It was a loss that wasn’t, a would-be win that dissipated as quickly as the smoke that must have been clouding the judges’ eyes.
In telling the story of Leo Santa Cruz (30-0-1, 17 KOs), a chapter has to be dedicated to a big robbery in the ring that helped begat an even bigger career in the sport.
In December 2007, Santa Cruz’s oldest brother, Jose Armando Santa Cruz, the firstborn in a family of fighters, took on wily, world-class technician Joel Casamayor for an interim 135-pound title. Much more than that was on the line at the time: The winner would be poised for a lucrative fight in the then-loaded division, including whispers of a possible clash with Manny Pacquiao, who was looking to move up from 130 pounds after his rematch with Juan Manuel Marquez the following spring.

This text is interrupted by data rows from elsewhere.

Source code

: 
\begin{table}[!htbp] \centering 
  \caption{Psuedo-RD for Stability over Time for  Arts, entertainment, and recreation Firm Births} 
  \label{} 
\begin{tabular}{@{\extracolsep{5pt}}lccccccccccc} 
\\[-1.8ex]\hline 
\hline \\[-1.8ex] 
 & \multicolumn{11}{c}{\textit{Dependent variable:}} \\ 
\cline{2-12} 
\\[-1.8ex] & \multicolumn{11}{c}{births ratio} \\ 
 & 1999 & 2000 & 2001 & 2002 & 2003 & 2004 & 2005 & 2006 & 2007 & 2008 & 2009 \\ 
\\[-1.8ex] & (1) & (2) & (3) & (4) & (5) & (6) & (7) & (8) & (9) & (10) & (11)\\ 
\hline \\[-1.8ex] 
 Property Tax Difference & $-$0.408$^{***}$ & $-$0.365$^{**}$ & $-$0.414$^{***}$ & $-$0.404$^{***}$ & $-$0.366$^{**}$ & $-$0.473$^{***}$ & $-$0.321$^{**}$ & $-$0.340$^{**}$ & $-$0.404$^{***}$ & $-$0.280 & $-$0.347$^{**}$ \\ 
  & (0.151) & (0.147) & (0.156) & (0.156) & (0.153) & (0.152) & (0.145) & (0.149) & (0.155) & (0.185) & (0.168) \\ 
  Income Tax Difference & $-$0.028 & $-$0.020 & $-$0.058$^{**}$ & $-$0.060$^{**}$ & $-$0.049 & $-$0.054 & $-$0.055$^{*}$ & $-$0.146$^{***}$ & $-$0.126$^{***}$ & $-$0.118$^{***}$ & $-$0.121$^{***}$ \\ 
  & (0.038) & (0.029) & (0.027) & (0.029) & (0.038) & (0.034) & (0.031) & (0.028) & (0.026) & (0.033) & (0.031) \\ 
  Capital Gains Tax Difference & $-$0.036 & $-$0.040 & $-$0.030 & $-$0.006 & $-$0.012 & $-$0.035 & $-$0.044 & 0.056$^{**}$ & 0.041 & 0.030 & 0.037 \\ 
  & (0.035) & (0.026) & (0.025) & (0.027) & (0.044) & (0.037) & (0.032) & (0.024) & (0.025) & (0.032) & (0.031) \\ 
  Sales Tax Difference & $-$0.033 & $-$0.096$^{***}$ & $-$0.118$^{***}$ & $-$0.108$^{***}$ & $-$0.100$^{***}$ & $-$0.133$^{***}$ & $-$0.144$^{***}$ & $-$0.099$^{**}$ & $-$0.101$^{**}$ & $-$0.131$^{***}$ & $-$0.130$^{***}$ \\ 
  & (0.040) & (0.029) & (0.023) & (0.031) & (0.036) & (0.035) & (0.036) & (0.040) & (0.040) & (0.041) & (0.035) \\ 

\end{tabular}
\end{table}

From the opening bell, Jose Santa Cruz straight honey badger-ed his opponent, dropping him in the first round, burying him in an avalanche of punches.
Casamayor, normally as slippery in the ring as sweat-slicked canvas, couldn’t keep Santa Cruz off of him: The latter was like lint on Velcro, sticking with Casamayor wherever he went, a human storm cloud raining fists.
It was a one-sided wipeout, Santa Cruz’s finest hour, his performance positioning him for the kind of fights that lead to higher tax brackets.
ESPN.com scored the fight 119-108 for Santa Cruz. HBO’s Harold Lederman favored Santa Cruz by a similarly wide margin: 118-109.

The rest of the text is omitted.